Per una mera coincidenza, la ‘stagione’ 2016-2018 del Metropolitan di New York (con Sir Simon Rattle sul podio ed un cast stellare – Nina Stimme, Ekaterina Gubanova, Stuart Skelton, René Pape, Evgeny Nikitin) e quella dell’Opera di Roma (il cui cartellone verrà probabilmente annunciato dopo le elezioni) vengono inaugurate con Tristan und Isolde di Richard Wagner uno dei capolavori assoluti che hanno cambiato la storia non solo del teatro in musica ma della stessa musica.
Senza la carica innovativa, il cromatismo e la dissoluzione della scrittura tradizionale – alcune delle caratteristiche di Tristan – non ci sarebbe la musica contemporanea, da Debussy alla dodecafonia; con circa mezzo secolo d’anticipo, l’opera apre il Novecento. E dire che Wagner aveva studiato composizione per solo sei mesi e non sapeva suonare decentemente nessun strumento (strimpellava male il piano)!
Tristan è opera di repertorio in Germania, in Europa centrale e negli Stati Uniti (anche se non tutte le esecuzioni sono all’altezza). Viene raramente messa in scena in Italia, a ragione delle grandi difficoltà sia orchestrali sia vocali. Il vostro chroniqueur ne ricorda una buona realizzazione a Bologna nella prima metà degli Anni Ottanta ed una ottima (in co-produzione con il Festival di Salisburgo) al Maggio Musicale Fiorentino nel 1999.
Negli Anni Novanta, ci furono, tra l’altro, un Tristan da non ricordare a Genova ed uno distrutto da una regia in chiave marxista ed omo-erotica a Bologna. Negli ultimi quindici anni ho un buon ricordo di produzioni di buon livello a Napoli, a Roma (in forma di concerto) all’Accademia di Santa Cecilia, e a Firenze. Meglio dimenticare quella con regia, scene e costumi di Pier Alli al Teatro dell’Opera di Roma nel 2006.

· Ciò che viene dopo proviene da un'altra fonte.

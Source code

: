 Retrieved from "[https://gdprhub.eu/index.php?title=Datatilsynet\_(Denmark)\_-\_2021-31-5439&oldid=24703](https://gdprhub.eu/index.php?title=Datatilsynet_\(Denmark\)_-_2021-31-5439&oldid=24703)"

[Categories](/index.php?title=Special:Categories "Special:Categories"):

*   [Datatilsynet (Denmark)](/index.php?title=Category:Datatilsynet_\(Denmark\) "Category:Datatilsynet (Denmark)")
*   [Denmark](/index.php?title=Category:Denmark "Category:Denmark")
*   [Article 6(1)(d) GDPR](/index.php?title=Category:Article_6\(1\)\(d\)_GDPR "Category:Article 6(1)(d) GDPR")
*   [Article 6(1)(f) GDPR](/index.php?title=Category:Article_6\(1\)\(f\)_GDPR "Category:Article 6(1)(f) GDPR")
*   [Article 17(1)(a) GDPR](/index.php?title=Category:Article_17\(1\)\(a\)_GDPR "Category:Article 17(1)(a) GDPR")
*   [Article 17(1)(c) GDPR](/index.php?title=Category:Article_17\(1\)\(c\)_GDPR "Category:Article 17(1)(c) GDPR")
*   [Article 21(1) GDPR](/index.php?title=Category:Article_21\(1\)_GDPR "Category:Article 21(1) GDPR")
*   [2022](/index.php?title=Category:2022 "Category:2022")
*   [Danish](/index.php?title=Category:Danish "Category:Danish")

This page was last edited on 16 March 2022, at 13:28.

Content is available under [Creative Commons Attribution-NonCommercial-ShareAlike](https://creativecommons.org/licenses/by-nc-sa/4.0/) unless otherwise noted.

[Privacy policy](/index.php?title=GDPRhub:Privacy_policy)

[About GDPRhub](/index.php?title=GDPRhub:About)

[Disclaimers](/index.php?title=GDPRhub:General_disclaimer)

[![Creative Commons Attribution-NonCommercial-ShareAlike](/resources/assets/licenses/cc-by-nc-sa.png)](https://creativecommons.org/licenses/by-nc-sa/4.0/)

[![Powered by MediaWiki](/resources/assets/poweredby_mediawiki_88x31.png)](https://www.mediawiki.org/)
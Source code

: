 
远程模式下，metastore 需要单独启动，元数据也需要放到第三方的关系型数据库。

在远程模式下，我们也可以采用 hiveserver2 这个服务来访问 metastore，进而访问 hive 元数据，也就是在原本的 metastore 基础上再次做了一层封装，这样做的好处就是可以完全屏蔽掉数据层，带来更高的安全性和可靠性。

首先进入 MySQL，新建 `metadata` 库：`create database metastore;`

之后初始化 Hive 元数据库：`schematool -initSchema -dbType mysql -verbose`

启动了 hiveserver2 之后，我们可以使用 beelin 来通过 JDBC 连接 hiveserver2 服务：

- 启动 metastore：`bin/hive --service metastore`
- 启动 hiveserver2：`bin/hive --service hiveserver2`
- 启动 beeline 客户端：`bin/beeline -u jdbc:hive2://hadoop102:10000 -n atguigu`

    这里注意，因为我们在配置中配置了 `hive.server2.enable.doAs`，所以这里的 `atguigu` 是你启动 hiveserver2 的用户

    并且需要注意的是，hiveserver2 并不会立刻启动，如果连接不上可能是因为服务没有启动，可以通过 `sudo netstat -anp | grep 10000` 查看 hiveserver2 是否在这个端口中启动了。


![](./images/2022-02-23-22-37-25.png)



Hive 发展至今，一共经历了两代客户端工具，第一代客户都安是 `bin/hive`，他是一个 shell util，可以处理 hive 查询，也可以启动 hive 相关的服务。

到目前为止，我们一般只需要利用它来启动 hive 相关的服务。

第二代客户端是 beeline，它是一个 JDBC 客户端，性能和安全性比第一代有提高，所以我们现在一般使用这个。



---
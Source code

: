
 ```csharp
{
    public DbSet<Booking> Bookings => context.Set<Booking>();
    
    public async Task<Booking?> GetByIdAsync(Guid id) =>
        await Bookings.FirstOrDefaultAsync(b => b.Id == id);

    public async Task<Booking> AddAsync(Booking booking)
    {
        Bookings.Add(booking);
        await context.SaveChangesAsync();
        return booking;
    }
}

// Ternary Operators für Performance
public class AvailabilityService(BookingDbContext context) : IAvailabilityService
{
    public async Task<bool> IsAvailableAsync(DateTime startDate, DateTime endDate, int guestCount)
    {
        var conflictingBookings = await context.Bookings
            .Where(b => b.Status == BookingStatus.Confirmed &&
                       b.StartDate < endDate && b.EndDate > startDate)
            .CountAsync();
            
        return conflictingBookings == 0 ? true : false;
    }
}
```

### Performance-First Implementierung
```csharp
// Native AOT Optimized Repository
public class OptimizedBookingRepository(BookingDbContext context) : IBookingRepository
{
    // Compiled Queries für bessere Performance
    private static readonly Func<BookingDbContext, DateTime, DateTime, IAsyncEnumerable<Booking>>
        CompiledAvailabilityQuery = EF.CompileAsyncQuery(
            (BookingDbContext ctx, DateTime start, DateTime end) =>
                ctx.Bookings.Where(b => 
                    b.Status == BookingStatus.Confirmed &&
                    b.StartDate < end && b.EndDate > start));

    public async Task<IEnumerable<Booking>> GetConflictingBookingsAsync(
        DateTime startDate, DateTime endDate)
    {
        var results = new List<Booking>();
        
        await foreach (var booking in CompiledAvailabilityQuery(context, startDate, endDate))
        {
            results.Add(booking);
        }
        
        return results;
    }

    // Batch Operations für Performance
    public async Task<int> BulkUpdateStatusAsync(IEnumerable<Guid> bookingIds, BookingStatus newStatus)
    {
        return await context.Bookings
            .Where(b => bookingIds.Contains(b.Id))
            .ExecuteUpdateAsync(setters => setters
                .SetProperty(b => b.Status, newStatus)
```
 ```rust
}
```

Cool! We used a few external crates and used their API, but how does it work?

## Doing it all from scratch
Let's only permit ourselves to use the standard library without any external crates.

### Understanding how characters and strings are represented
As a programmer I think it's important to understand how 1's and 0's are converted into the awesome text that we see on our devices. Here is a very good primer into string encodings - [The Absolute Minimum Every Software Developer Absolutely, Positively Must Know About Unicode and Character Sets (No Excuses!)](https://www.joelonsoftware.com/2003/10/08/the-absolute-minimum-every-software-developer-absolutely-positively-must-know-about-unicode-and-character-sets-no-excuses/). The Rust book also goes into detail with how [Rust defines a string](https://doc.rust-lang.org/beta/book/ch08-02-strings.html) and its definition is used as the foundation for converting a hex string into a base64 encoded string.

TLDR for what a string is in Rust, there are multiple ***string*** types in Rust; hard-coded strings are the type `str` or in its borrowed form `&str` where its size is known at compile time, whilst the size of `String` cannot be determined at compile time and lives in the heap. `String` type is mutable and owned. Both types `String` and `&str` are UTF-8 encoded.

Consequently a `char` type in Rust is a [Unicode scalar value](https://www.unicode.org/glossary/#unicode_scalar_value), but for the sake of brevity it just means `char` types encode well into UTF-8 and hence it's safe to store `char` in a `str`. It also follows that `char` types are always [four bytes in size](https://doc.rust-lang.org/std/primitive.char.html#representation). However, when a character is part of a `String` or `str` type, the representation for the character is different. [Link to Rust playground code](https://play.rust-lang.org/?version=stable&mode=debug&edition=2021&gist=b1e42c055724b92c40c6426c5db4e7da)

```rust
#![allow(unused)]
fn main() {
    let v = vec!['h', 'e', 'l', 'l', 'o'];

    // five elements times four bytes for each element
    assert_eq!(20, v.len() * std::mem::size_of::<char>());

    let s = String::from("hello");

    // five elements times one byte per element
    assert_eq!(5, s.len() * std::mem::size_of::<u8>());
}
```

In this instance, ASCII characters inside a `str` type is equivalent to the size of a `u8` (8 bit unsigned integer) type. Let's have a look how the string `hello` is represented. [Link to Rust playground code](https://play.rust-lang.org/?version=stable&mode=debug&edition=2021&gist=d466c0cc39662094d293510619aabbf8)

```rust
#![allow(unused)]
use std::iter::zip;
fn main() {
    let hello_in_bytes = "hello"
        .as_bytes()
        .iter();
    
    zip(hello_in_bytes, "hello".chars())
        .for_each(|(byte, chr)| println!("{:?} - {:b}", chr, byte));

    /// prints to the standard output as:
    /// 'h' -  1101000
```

Tristan und Isolde si presta a molteplici letture: da filosofiche (Sinopoli ne esaltava il lato shopenauriano) a mitologiche (lo mettevano in rilievo Karajan e Fürtwangler), a erotico-sentimentali (Solti, Böhm), a decadentiste (Metha, Boulez). Scrivere unicamente per sfiorarne i misteri del confronto tra Isolde “wilde, minnige Maid” (selvaggiamente amante) ed il casto Tristan. Occorre ricordare che mai prima di Tristan und Isolde” (e raramente dopo) il teatro in musica è penetrato così a fondo nell’eros. Tuttavia, tra i due innamorati non c’è alcun rapporto sessuale (non che a Wagner mancasse l’esperienza di metterli in musica!).
Isolde è stata la donna di Moroldo ed è la sposa di Re Marco; Tristan non ha mai avuto donna (per quel che ne sappiamo); nella lunga notte d’amore del secondo atto – la prima ed ultima volta che si vedono (quasi) da soli dopo l’improvviso innamoramento – invocano la congiunzione tra eros e tanatos ma, fisicamente, si sfiorano appena, mentre la dama di compagna della protagonista, Brangania, vigila sulla coppia.
Il saggio per prepararsi alle produzioni inaugurali del Metropolitan (che speriamo si possa gustare in diretta HD nelle sale cinematografiche o in televisione) e a quella romana (che sarà concertata da Daniele Gatti) è stato appena pubblicato da Zecchini Editore: Tristan e Isolde: il Canto della Notte (pp. 198 € 19) di Adele Boghetich pianista, musicologa e germanista, nonché autrice di numerosi testi sulla musica tedesca. Il libro tratta il lavoro di Wagner come estrema apoteosi lirica, introspettiva e metafisica e soprattutto come un grandioso canto notturno di amore e di morte che rappresenta il testamento spirituale, non solo musicale, del Romanticismo. Adele Boghetich ne analizza le fonti: non solamente Schopenhauer, ma anche la mistica orientale,la lirica di Hafez, le visioni oniriche di Novalis, la storia medievale, e l’antico poema di Gottfried von Strassburg. Naturalmente , il volume contiene una dettagliata analisi drammaturgica e musicale della Aktion in tre atti (così la chiamò Wagner) ed una ricostruzione della relazione tra il poeta-compositore e Mathilde Wesendonk (con traduzione dei Wesendonk e lieder) e di parte del vasto carteggio.
Un libro, quindi, essenziale per gustare a pieno l’opera.